Mettre en place un association citoyenne de financement populaire européen efficace au profit de la Grèce signifie concrètement reconstruire un dispositif extra-étatique de financement des intérêts communs des citoyens grecs. Le capital nominalement privé remplacerait la fiscalité. Le contrat associatif poserait un objet commun, en l’occurrence assurer le financement du bien commun en Grèce, dans un premier temps. L’association de financement populaire aurait à contractualiser ses règles d’engagement et de discussion de ses engagements. Enfin, elle définirait sa gouvernance par quoi les contributeurs sont identifiés et recensés et par quoi les citoyens sociétaires feront vivre la communauté conformément à son objet statutaire convenu entre tous les contributeurs.

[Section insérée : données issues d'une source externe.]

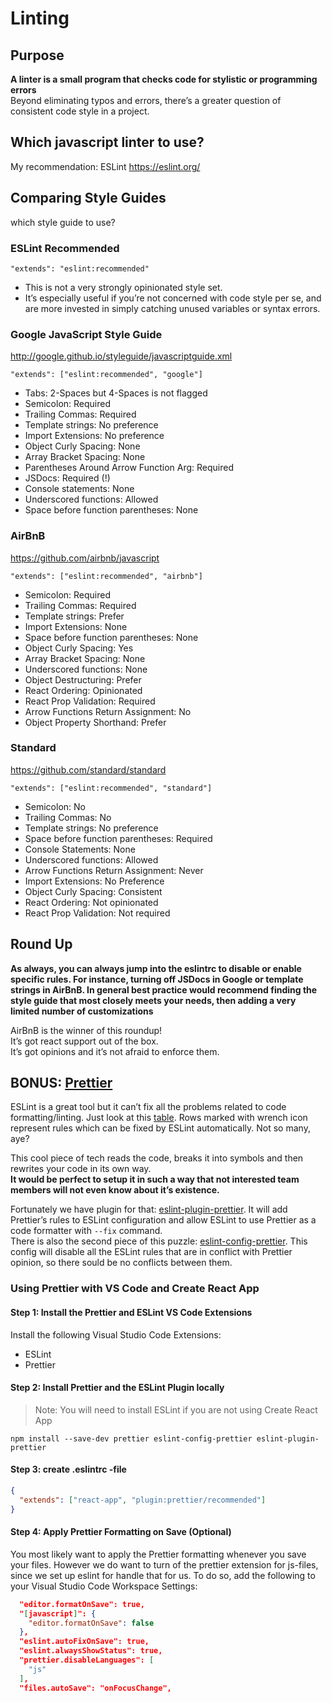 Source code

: 
# Linting
## Purpose
**A linter is a small program that checks code for stylistic or programming errors**     
Beyond eliminating typos and errors, there’s a greater question of consistent code style in a project.
## Which javascript linter to use?
My recommendation: ESLint https://eslint.org/
## Comparing Style Guides
which style guide to use?
### ESLint Recommended
`"extends": "eslint:recommended"`     

- This is not a very strongly opinionated style set.
- It’s especially useful if you’re not concerned with code style per se, and are more invested in simply catching unused variables or syntax errors.
### Google JavaScript Style Guide
http://google.github.io/styleguide/javascriptguide.xml    

`"extends": ["eslint:recommended", "google"]`
- Tabs: 2-Spaces but 4-Spaces is not flagged
- Semicolon: Required
- Trailing Commas: Required
- Template strings: No preference
- Import Extensions: No preference
- Object Curly Spacing: None
- Array Bracket Spacing: None
- Parentheses Around Arrow Function Arg: Required
- JSDocs: Required (!)
- Console statements: None
- Underscored functions: Allowed
- Space before function parentheses: None
### AirBnB
https://github.com/airbnb/javascript    

`"extends": ["eslint:recommended", "airbnb"]`
- Semicolon: Required
- Trailing Commas: Required
- Template strings: Prefer
- Import Extensions: None
- Space before function parentheses: None
- Object Curly Spacing: Yes
- Array Bracket Spacing: None
- Underscored functions: None
- Object Destructuring: Prefer
- React Ordering: Opinionated
- React Prop Validation: Required
- Arrow Functions Return Assignment: No
- Object Property Shorthand: Prefer
### Standard
https://github.com/standard/standard     

`"extends": ["eslint:recommended", "standard"]`
- Semicolon: No
- Trailing Commas: No
- Template strings: No preference
- Space before function parentheses: Required
- Console Statements: None
- Underscored functions: Allowed
- Arrow Functions Return Assignment: Never
- Import Extensions: No Preference
- Object Curly Spacing: Consistent
- React Ordering: Not opinionated
- React Prop Validation: Not required

## Round Up
**As always, you can always jump into the eslintrc to disable or enable specific rules. For instance, turning off JSDocs in Google or template strings in AirBnB. In general best practice would recommend finding the style guide that most closely meets your needs, then adding a very limited number of customizations**     

AirBnB is the winner of this roundup!    
It’s got react support out of the box.    
It’s got opinions and it’s not afraid to enforce them.
## BONUS: [Prettier](https://prettier.io/)
ESLint is a great tool but it can’t fix all the problems related to code formatting/linting. Just look at this [table](https://eslint.org/docs/rules/). Rows marked with wrench icon represent rules which can be fixed by ESLint automatically. Not so many, aye?    

This cool piece of tech reads the code, breaks it into symbols and then rewrites your code in its own way.    
**It would be perfect to setup it in such a way that not interested team members will not even know about it’s existence.**    

Fortunately we have plugin for that: [eslint-plugin-prettier](https://github.com/prettier/eslint-plugin-prettier). It will add Prettier’s rules to ESLint configuration and allow ESLint to use Prettier as a code formatter with `--fix` command.    
There is also the second piece of this puzzle: [eslint-config-prettier](https://github.com/prettier/eslint-config-prettier). This config will disable all the ESLint rules that are in conflict with Prettier opinion, so there sould be no conflicts between them.

### Using Prettier with VS Code and Create React App

#### Step 1: Install the Prettier and ESLint VS Code Extensions
Install the following Visual Studio Code Extensions: 
- ESLint 
- Prettier

#### Step 2: Install Prettier and the ESLint Plugin locally
> Note: You will need to install ESLint if you are not using Create React App    

`npm install --save-dev prettier eslint-config-prettier eslint-plugin-prettier`

#### Step 3: create .eslintrc -file
```JSON
{
  "extends": ["react-app", "plugin:prettier/recommended"]
}
```

#### Step 4: Apply Prettier Formatting on Save (Optional)
You most likely want to apply the Prettier formatting whenever you save your files. However we do want to turn of the prettier extension for js-files, since we set up eslint for handle that for us. To do so, add the following to your Visual Studio Code Workspace Settings:       

```JSON
  "editor.formatOnSave": true,
  "[javascript]": {
    "editor.formatOnSave": false
  },
  "eslint.autoFixOnSave": true,
  "eslint.alwaysShowStatus": true,
  "prettier.disableLanguages": [
    "js"
  ],
  "files.autoSave": "onFocusChange",
```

Fonder une association internationale de citoyens en faveur d’un refinancement de la Grèce en euro revient à fonder un État d’origine privée international à finalité gouvernementale financière. Les premiers actes de ce pouvoir étatique de citoyenneté multinationale seraient :

  1. de poser des finalités communes relatives au respect du droit des sociétés politiques à exister souverainement dans une économie de lois et de droits approuvée et financée par des ressources propres mises en commun entre toutes les personnes adoptant une même citoyenneté multinationale ;
  2. de matérialiser la poursuite des finalités politiques mises en commun par un système de prix où tous les objets reconnus par les communautés souveraines sont achetables, empruntables, prêtables et vendables dans une unité de compte monétaire dont la convertibilité en biens et services livrables est garantie par la réserve publique commune de capital qui est appelée « réserve de change » ou « fonds propres » ;
  3. de constituer un corps propre de règles communes délibérables, interprétables et applicables par un gouvernement de personnes responsables et solidaires par un pouvoir de trois natures distinctes, législatif, exécutif et judiciaire, et séparés dans une comptabilité monétaire commune ;
  4. de systémiser en monnaie, la convertibilité des lois exécutées dans des corps souverains différentiables de règles homologues au sein du dispositif financier international communautaire de compensation interbancaire.

Vanité de l’euro hors de l’économie fédérale européenne

Les premiers actes d’un financement populaire associatif direct, simple et efficace de la citoyenneté en Grèce consistent en l’adoption des procédures actuelles essentielles de la démocratie. Procédures contenant encore des mécanismes de fiscalisation des dépenses communes dans ce qu’il reste de nos États de droit dans le régime instauré en euro de l’anarchie mondiale du capital financier virtuel. Rechercher le moyen de renflouer le gouvernement de la démocratie en Grèce revient à reconstruire dans une monnaie commune européenne un système d’évaluation des dépenses communes assurant les droits personnels privés ; et à fiabiliser dans chaque souveraineté la perception fiscale des dépenses communes contenues dans chaque paiement entre personnes privées.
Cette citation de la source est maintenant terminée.